> GOAL OF THE EXERCISE
Repeat every record below exactly, but leave out any pictures.

------------

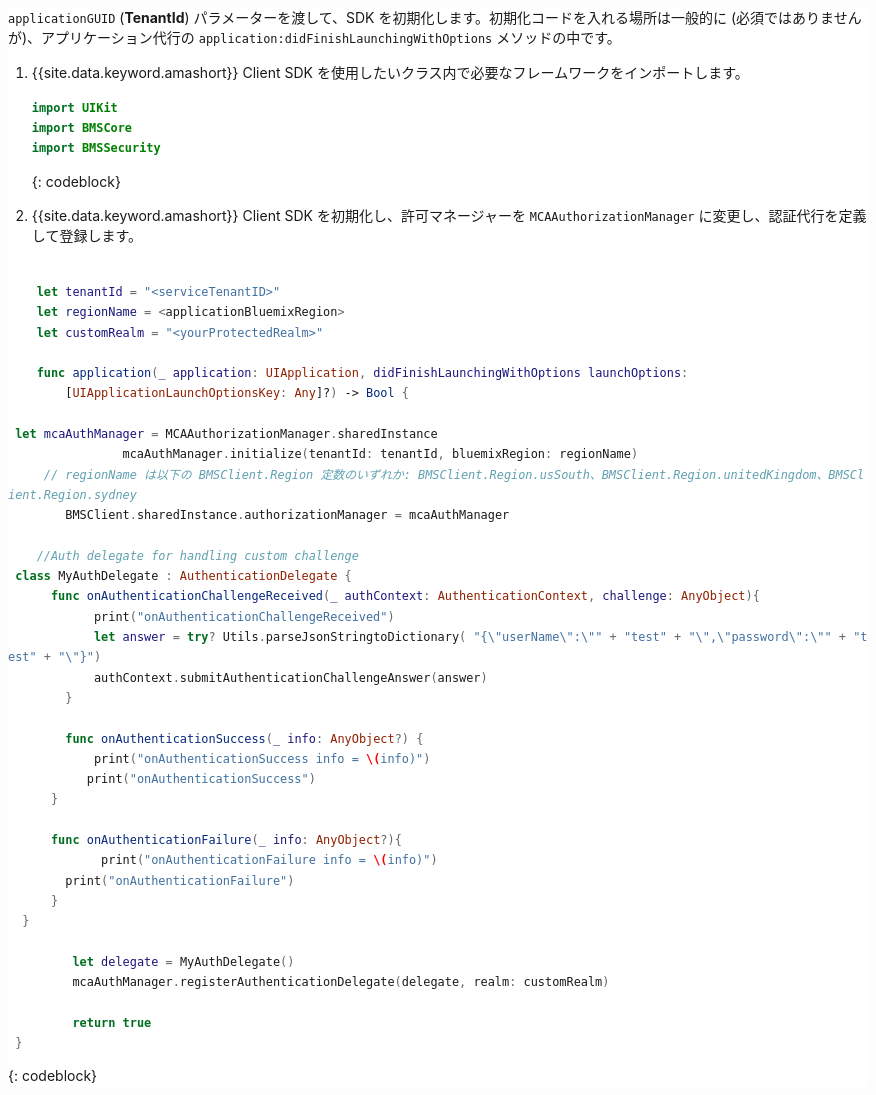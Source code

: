 `applicationGUID` (**TenantId**) パラメーターを渡して、SDK を初期化します。初期化コードを入れる場所は一般的に (必須ではありませんが)、アプリケーション代行の `application:didFinishLaunchingWithOptions` メソッドの中です。

1. {{site.data.keyword.amashort}} Client SDK を使用したいクラス内で必要なフレームワークをインポートします。

	```Swift
	import UIKit
	import BMSCore
	import BMSSecurity
	```
	{: codeblock}

1. {{site.data.keyword.amashort}} Client SDK を初期化し、許可マネージャーを `MCAAuthorizationManager` に変更し、認証代行を定義して登録します。

```Swift

	let tenantId = "<serviceTenantID>"
	let regionName = <applicationBluemixRegion>
	let customRealm = "<yourProtectedRealm>"

	func application(_ application: UIApplication, didFinishLaunchingWithOptions launchOptions: 
		[UIApplicationLaunchOptionsKey: Any]?) -> Bool {

 let mcaAuthManager = MCAAuthorizationManager.sharedInstance
	    		mcaAuthManager.initialize(tenantId: tenantId, bluemixRegion: regionName)
	 // regionName は以下の BMSClient.Region 定数のいずれか: BMSClient.Region.usSouth、BMSClient.Region.unitedKingdom、BMSClient.Region.sydney
		BMSClient.sharedInstance.authorizationManager = mcaAuthManager

	//Auth delegate for handling custom challenge
 class MyAuthDelegate : AuthenticationDelegate {
      func onAuthenticationChallengeReceived(_ authContext: AuthenticationContext, challenge: AnyObject){
		    print("onAuthenticationChallengeReceived")
		    let answer = try? Utils.parseJsonStringtoDictionary( "{\"userName\":\"" + "test" + "\",\"password\":\"" + "test" + "\"}")
			authContext.submitAuthenticationChallengeAnswer(answer)
		}

		func onAuthenticationSuccess(_ info: AnyObject?) {
		    print("onAuthenticationSuccess info = \(info)")
           print("onAuthenticationSuccess")
      }

      func onAuthenticationFailure(_ info: AnyObject?){
		     print("onAuthenticationFailure info = \(info)")
        print("onAuthenticationFailure")
      }
  }

	     let delegate = MyAuthDelegate()
	     mcaAuthManager.registerAuthenticationDelegate(delegate, realm: customRealm)

	     return true
 }
 ```
{: codeblock}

------------

> WRITTEN RESPONSE
Source code

: `applicationGUID` (**TenantId**) パラメーターを渡して、SDK を初期化します。初期化コードを入れる場所は一般的に (必須ではありませんが)、アプリケーション代行の `application:didFinishLaunchingWithOptions` メソッドの中です。

1. {{site.data.keyword.amashort}} Client SDK を使用したいクラス内で必要なフレームワークをインポートします。

	```Swift
	import UIKit
	import BMSCore
	import BMSSecurity
	```
	{: codeblock}

1. {{site.data.keyword.amashort}} Client SDK を初期化し、許可マネージャーを `MCAAuthorizationManager` に変更し、認証代行を定義して登録します。

```Swift

	let tenantId = "<serviceTenantID>"
	let regionName = <applicationBluemixRegion>
	let customRealm = "<yourProtectedRealm>"

	func application(_ application: UIApplication, didFinishLaunchingWithOptions launchOptions: 
		[UIApplicationLaunchOptionsKey: Any]?) -> Bool {

 let mcaAuthManager = MCAAuthorizationManager.sharedInstance
	    		mcaAuthManager.initialize(tenantId: tenantId, bluemixRegion: regionName)
	 // regionName は以下の BMSClient.Region 定数のいずれか: BMSClient.Region.usSouth、BMSClient.Region.unitedKingdom、BMSClient.Region.sydney
		BMSClient.sharedInstance.authorizationManager = mcaAuthManager

	//Auth delegate for handling custom challenge
 class MyAuthDelegate : AuthenticationDelegate {
      func onAuthenticationChallengeReceived(_ authContext: AuthenticationContext, challenge: AnyObject){
		    print("onAuthenticationChallengeReceived")
		    let answer = try? Utils.parseJsonStringtoDictionary( "{\"userName\":\"" + "test" + "\",\"password\":\"" + "test" + "\"}")
			authContext.submitAuthenticationChallengeAnswer(answer)
		}

		func onAuthenticationSuccess(_ info: AnyObject?) {
		    print("onAuthenticationSuccess info = \(info)")
           print("onAuthenticationSuccess")
      }

      func onAuthenticationFailure(_ info: AnyObject?){
		     print("onAuthenticationFailure info = \(info)")
        print("onAuthenticationFailure")
      }
  }

	     let delegate = MyAuthDelegate()
	     mcaAuthManager.registerAuthenticationDelegate(delegate, realm: customRealm)

	     return true
 }
 ```
{: codeblock}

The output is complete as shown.